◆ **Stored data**
☆ ☆ ☆ ☆ ☆ ☆ ☆

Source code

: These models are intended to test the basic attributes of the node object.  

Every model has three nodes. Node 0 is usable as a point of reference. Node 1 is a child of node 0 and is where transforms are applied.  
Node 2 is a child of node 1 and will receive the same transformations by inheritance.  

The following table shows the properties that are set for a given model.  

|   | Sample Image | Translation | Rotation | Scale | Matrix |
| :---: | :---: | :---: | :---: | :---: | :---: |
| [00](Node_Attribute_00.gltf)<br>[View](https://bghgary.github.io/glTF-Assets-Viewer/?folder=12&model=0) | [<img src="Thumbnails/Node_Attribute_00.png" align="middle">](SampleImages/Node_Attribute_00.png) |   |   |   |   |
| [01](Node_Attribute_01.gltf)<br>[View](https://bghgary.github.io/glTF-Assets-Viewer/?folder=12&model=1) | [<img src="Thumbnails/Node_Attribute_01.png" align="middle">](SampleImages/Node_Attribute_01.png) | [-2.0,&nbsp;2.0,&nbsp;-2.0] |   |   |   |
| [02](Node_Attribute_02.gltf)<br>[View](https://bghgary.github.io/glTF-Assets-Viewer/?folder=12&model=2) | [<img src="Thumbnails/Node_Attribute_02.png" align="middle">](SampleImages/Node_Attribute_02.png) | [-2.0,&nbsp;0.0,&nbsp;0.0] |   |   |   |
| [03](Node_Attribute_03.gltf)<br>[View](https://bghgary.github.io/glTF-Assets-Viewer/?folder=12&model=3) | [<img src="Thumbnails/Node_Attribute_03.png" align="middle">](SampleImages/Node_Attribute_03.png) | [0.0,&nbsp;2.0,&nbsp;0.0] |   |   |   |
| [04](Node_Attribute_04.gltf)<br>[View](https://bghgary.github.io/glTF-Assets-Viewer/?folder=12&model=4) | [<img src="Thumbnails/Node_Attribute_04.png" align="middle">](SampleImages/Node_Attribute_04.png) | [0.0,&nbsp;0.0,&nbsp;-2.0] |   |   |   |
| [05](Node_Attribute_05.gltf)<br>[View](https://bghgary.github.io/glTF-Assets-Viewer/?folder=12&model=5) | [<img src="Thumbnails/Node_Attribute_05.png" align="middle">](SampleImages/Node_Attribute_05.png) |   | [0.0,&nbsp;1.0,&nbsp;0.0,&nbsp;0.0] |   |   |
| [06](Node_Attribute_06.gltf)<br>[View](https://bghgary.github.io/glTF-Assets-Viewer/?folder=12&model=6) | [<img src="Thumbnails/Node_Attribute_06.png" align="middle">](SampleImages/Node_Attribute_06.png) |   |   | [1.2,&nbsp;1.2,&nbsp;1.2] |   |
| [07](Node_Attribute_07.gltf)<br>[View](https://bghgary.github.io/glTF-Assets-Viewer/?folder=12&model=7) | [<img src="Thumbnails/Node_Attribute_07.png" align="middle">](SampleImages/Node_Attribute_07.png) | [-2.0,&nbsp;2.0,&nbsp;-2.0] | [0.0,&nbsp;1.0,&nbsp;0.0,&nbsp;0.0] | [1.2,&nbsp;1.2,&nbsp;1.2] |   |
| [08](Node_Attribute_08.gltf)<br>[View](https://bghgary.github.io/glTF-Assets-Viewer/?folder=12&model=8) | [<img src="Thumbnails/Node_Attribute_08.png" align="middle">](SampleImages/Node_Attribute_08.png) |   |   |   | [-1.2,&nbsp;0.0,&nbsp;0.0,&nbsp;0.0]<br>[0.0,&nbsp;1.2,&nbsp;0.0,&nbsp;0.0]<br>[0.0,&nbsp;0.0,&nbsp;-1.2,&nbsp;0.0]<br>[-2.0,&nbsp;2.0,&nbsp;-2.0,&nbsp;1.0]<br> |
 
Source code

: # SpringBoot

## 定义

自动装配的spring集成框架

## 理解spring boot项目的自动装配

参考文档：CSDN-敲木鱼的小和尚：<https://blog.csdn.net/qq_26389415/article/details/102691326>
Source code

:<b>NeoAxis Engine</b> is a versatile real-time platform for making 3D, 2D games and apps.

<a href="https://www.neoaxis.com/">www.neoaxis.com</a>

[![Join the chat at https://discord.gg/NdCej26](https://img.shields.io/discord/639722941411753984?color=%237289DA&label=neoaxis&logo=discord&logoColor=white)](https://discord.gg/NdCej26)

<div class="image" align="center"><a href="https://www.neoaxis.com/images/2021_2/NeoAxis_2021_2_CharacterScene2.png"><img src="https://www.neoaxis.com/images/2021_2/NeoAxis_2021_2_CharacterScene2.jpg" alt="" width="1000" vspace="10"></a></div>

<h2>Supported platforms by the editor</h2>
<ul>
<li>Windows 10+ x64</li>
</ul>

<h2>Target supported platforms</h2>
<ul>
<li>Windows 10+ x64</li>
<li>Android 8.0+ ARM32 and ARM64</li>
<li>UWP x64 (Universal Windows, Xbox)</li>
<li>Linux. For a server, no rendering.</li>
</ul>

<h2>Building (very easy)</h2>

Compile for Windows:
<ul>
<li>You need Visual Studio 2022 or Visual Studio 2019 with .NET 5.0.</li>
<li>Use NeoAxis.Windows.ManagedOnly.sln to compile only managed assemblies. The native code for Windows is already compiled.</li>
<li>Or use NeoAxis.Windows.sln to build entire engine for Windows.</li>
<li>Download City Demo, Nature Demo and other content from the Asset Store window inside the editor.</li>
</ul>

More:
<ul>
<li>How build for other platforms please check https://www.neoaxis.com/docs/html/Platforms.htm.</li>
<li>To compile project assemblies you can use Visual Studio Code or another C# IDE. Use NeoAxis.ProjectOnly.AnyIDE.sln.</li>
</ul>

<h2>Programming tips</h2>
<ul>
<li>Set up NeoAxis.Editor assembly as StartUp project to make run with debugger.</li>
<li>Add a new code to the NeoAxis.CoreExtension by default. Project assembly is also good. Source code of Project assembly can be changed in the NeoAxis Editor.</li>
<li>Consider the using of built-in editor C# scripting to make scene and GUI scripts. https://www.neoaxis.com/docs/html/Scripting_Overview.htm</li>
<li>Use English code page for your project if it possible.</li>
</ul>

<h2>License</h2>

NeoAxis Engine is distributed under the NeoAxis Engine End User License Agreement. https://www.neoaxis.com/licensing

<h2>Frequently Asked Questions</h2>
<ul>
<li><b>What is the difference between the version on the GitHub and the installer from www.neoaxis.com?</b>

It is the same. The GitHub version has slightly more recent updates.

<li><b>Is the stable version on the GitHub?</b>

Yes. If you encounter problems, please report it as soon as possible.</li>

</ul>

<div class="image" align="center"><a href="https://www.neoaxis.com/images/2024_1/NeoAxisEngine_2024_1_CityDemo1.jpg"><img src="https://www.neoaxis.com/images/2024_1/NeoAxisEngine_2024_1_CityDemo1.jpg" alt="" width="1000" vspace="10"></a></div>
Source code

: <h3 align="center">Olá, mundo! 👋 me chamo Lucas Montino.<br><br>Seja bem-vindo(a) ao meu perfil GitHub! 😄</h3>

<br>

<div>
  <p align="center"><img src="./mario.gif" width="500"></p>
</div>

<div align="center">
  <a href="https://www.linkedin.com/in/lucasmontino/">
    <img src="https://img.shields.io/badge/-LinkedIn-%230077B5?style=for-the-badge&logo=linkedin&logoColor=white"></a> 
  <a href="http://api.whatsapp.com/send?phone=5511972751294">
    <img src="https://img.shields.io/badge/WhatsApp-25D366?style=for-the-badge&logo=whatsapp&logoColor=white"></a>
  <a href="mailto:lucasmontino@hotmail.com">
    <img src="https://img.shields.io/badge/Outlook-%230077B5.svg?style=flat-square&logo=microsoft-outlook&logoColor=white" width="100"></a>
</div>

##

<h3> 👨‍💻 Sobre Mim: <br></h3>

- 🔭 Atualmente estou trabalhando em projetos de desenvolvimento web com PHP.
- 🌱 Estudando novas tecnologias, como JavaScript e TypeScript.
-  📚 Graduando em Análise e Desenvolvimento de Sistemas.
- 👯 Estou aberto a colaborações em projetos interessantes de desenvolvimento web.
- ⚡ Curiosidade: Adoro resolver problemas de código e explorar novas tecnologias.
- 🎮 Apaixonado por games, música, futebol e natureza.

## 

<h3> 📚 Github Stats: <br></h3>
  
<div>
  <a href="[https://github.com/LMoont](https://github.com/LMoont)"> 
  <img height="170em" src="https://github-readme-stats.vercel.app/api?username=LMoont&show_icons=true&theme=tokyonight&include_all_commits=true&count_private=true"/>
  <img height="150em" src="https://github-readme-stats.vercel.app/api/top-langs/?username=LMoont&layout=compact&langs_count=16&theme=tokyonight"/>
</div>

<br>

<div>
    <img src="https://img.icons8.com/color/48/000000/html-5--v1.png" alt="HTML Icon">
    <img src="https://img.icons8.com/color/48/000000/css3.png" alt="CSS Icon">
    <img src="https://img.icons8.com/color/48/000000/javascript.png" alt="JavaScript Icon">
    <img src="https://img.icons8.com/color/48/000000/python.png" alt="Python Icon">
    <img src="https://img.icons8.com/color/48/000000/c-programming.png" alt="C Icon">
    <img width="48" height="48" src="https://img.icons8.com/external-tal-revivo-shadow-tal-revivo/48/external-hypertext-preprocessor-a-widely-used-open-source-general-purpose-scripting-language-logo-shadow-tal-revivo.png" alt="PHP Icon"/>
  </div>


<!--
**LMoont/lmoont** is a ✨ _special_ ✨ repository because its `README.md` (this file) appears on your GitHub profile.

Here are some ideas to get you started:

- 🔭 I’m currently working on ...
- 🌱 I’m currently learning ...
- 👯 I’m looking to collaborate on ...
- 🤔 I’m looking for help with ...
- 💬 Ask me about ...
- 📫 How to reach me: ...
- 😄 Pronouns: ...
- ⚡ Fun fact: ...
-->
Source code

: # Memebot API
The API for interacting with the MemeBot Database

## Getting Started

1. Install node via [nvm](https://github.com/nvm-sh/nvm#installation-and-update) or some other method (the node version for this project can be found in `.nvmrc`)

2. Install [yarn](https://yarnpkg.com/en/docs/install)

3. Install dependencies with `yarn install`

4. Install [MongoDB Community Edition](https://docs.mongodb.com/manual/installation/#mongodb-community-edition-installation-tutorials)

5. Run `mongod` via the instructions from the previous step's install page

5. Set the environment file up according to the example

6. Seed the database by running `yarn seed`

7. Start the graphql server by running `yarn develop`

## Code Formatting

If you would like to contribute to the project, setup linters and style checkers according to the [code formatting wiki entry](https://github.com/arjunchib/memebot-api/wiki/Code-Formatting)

☆ ☆ ☆ ☆ ☆ ☆ ☆

For this exercise, output exactly the lines above from the line with "<li>Linux. For a server, no rendering.</li>" to the line with "<li>Use NeoAxis.Windows.ManagedOnly.sln to", counting both, and leave out the rest.

<li>Linux. For a server, no rendering.</li>
</ul>

<h2>Building (very easy)</h2>

Compile for Windows:
<ul>
<li>You need Visual Studio 2022 or Visual Studio 2019 with .NET 5.0.</li>
<li>Use NeoAxis.Windows.ManagedOnly.sln to compile only managed assemblies. The native code for Windows is already compiled.</li>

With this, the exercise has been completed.